BACKGROUND: Delirium is common and often goes undetected in older patients admitted to medical services. It is associated with poor outcomes. We conducted a randomized clinical trial to determine whether systematic detection and multidisciplinary care of delirium in older patients admitted to a general medical service could reduce time to improvement in cognitive status.

METHODS: Consecutive patients aged 65 or more who were newly admitted to 5 general medical units between Mar. 15, 1996, and Jan. 31, 1999, were screened with the Confusion Assessment Method within 24 hours after admission to detect prevalent delirium and rescreened within a week to detect incident cases. Patients with delirium were randomly allocated to receive the intervention or usual care. Subjects in the intervention group were seen by a geriatric specialist consultant and followed in hospital for up to 8 weeks by an intervention nurse who liaised with the consultant, attending physicians, family and the primary care nurses. Subjects in the usual care group received standard hospital services but could consult geriatric specialists as needed. A research assistant, blinded as to treatment allocation, administered within 24 hours after enrolment the MiniMental Status Exam (MMSE), Delirium Index (measuring the severity of the delirium) and Barthel Index (measuring independence of personal care). Improvement was defined as an increase in the MMSE score of 2 or more points, with no decrease below baseline plus 2 points, or no decrease below a baseline MMSE score of 27. A short form of the Informant Questionnaire on Cognitive Decline in the Elderly was completed to identify patients with possible dementia. Subjects were assessed 3 times during the first week and weekly thereafter for up to 8 weeks in hospital or until discharge. Data on clinical severity of illness, length of stay and living arrangements after discharge were also collected. The primary outcome measure was time to improvement in MMSE score.

RESULTS: Of the 1925 patients who met the inclusion criteria and were screened, 227 had prevalent or incident delirium and consented to participate (113 in intervention group and 114 in usual care group).

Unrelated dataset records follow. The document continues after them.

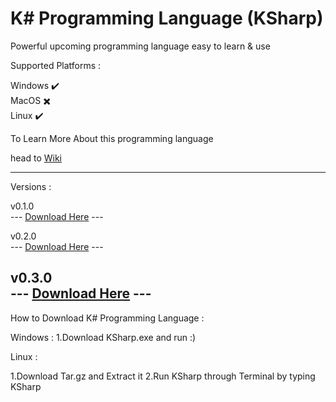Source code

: # K# Programming Language (KSharp)

Powerful upcoming programming language easy to learn & use

Supported Platforms :

Windows ✔️
<br />
MacOS  ✖️
<br />
Linux ✔️

To Learn More About this programming language

head to [Wiki](https://github.com/syllicasoftware/KSharp-Language/wiki)

----------------------------------------------------------------------------

Versions :

v0.1.0 
<br />
--- [Download Here](https://github.com/syllicasoftware/KSharp-Language/releases/download/v0.1.0/KSharp-0.1.0.tar.gz) ---
<br />

v0.2.0
<br />
--- [Download Here](https://github.com/syllicasoftware/KSharp-Language/releases/download/v0.2.0/KSharp-0.2.0.tar.gz) ---
<br />

v0.3.0
<br />
--- [Download Here](https://github.com/syllicasoftware/KSharp-Language/releases/download/v0.3.0/KSharp-0.3.0.tar.gz) ---
------------------------------------------------------------------------------

How to Download K# Programming Language :

Windows :
1.Download KSharp.exe and run :)

Linux :

1.Download Tar.gz and Extract it
2.Run KSharp through Terminal by typing KSharp


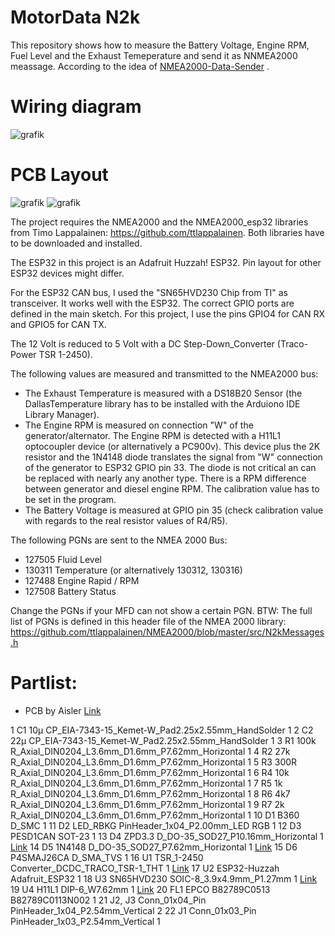 # MotorData N2k
This repository shows how to measure the Battery Voltage, Engine RPM, Fuel Level and the Exhaust Temeperature and send it as NNMEA2000 meassage.
According to the idea of  [NMEA2000-Data-Sender](https://github.com/AK-Homberger/NMEA2000-Data-Sender) .

# Wiring diagram
![grafik](https://github.com/gerryvel/Motordaten/assets/17195231/200a603d-1bbc-480a-a8bb-c428463898cd)

# PCB Layout
![grafik](https://github.com/gerryvel/Motordaten/assets/17195231/152cf410-2b51-408b-b6c6-68b826d2239b)
![grafik](https://github.com/gerryvel/Motordaten/assets/17195231/f2e08ff9-fd00-447a-ac95-1913529f3cf8)

The project requires the NMEA2000 and the NMEA2000_esp32 libraries from Timo Lappalainen: https://github.com/ttlappalainen.
Both libraries have to be downloaded and installed.

The ESP32 in this project is an Adafruit Huzzah! ESP32. Pin layout for other ESP32 devices might differ.

For the ESP32 CAN bus, I used the "SN65HVD230 Chip from TI" as transceiver. It works well with the ESP32.
The correct GPIO ports are defined in the main sketch. For this project, I use the pins GPIO4 for CAN RX and GPIO5 for CAN TX. 

The 12 Volt is reduced to 5 Volt with a DC Step-Down_Converter (Traco-Power TSR 1-2450).

The following values are measured and transmitted to the NMEA2000 bus:

- The Exhaust Temperature is measured with a DS18B20 Sensor (the DallasTemperature library has to be installed with the Arduiono IDE Library Manager).
- The Engine RPM is measured on connection "W" of the generator/alternator. The Engine RPM is detected with a H11L1 optocoupler device (or alternatively a PC900v). This device plus the 2K resistor and the 1N4148 diode translates the signal from "W" connection of the generator to ESP32 GPIO pin 33. The diode is not critical an can be replaced with nearly any another type.
There is a RPM difference between generator and diesel engine RPM. The calibration value has to be set in the program.
- The Battery Voltage is measured at GPIO pin 35 (check calibration value with regards to the real resistor values of R4/R5).

The following PGNs are sent to the NMEA 2000 Bus:
- 127505 Fluid Level
- 130311 Temperature (or alternatively 130312, 130316)
- 127488 Engine Rapid / RPM
- 127508 Battery Status

Change the PGNs if your MFD can not show a certain PGN.
BTW: The full list of PGNs is defined in this header file of the NMEA 2000 library: https://github.com/ttlappalainen/NMEA2000/blob/master/src/N2kMessages.h

# Partlist:

- PCB by Aisler [Link](https://aisler.net/p/JCQLQVHC)

1			C1	10µ	CP_EIA-7343-15_Kemet-W_Pad2.25x2.55mm_HandSolder	1
2			C2	22µ	CP_EIA-7343-15_Kemet-W_Pad2.25x2.55mm_HandSolder	1
3			R1	100k	R_Axial_DIN0204_L3.6mm_D1.6mm_P7.62mm_Horizontal	1
4			R2	27k	R_Axial_DIN0204_L3.6mm_D1.6mm_P7.62mm_Horizontal	1
5			R3	300R	R_Axial_DIN0204_L3.6mm_D1.6mm_P7.62mm_Horizontal	1
6			R4	10k	R_Axial_DIN0204_L3.6mm_D1.6mm_P7.62mm_Horizontal	1
7			R5	1k	R_Axial_DIN0204_L3.6mm_D1.6mm_P7.62mm_Horizontal	1
8			R6	4k7	R_Axial_DIN0204_L3.6mm_D1.6mm_P7.62mm_Horizontal	1
9			R7	2k	R_Axial_DIN0204_L3.6mm_D1.6mm_P7.62mm_Horizontal	1
10			D1	B360	D_SMC	1
11			D2	LED_RBKG	PinHeader_1x04_P2.00mm_LED RGB	1
12			D3	PESD1CAN	SOT-23	1
13			D4	ZPD3.3	D_DO-35_SOD27_P10.16mm_Horizontal	1  [Link](https://www.reichelt.de/zenerdiode-3-3-v-0-5-w-do-35-zf-3-3-p23126.html?&trstct=pos_6&nbc=1)
14			D5	1N4148	D_DO-35_SOD27_P7.62mm_Horizontal	1  [Link](https://www.reichelt.de/schalt-diode-100-v-150-ma-do-35-1n-4148-p1730.html?search=1n4148)
15			D6	P4SMAJ26CA	D_SMA_TVS	1
16			U1	TSR_1-2450	Converter_DCDC_TRACO_TSR-1_THT	1   [Link](https://www.reichelt.de/dc-dc-wandler-tsr-1-1-w-5-v-1000-ma-sil-to-220-tsr-1-2450-p116850.html?search=tsr+1-24)
17			U2	ESP32-Huzzah	Adafruit_ESP32	1
18			U3	SN65HVD230	SOIC-8_3.9x4.9mm_P1.27mm	1  [Link](https://www.reichelt.de/high-speed-can-transceiver-1-mbit-s-3-3-v-so-8-sn-65hvd230d-p58427.html?&trstct=pos_0&nbc=1)
19			U4	H11L1	DIP-6_W7.62mm	1  [Link](https://www.reichelt.de/optokoppler-1-mbit-s-dil-6-h11l1m-p219351.html?search=H11-l1)
20			FL1	EPCO B82789C0513	B82789C0113N002	1
21			J2, J3	Conn_01x04_Pin	PinHeader_1x04_P2.54mm_Vertical	2
22			J1	Conn_01x03_Pin	PinHeader_1x03_P2.54mm_Vertical	1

There were no clinically significant differences between the intervention and usual care groups except for sex (female 58.4% v. 50.0%) and marital status (married 34.8% v. 41.2%). Overall, 48% of the patients in the intervention group and 45% of those in the usual care group met the predetermined criteria for improvement. The Cox proportional hazards ratio (HR) for a shorter time to improvement with the intervention versus usual care, adjusted for age, sex and marital status, was 1.10 (95% confidence interval [CI] 0.74-1.63). There were no significant differences within 8 weeks after enrolment between the 2 groups in time to and rate of improvement of the Delirium Index, the Barthel Index, length of stay, rate of discharge to the community, living arrangements after discharge or survival. Outcomes between the 2 groups did not differ statistically significantly for patients without dementia (HR 1.54, 95% CI 0.80-2.97), for those who had less co-morbidity (HR 1.36, 95% CI 0.75-2.46) or for those with prevalent delirium (HR 1.15, 95% CI 0.48-2.79).

INTERPRETATION: Systematic detection and multidisciplinary care of delirium does not appear to be more beneficial than usual care for older patients admitted to medical services.